Problem statement.
Where does the string "squeezing" appear in the listing below? Copy every line where it does.

== Recorded information

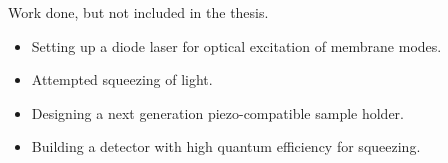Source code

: Work done, but not included in the thesis.

\begin{itemize}
\item Setting up a diode laser for optical excitation of membrane modes.
\item Attempted squeezing of light.
\item Designing a next generation piezo-compatible sample holder.
\item Building a detector with high quantum efficiency for squeezing.
\end{itemize}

====

Exercise answer.
\item Attempted squeezing of light.
\item Building a detector with high quantum efficiency for squeezing.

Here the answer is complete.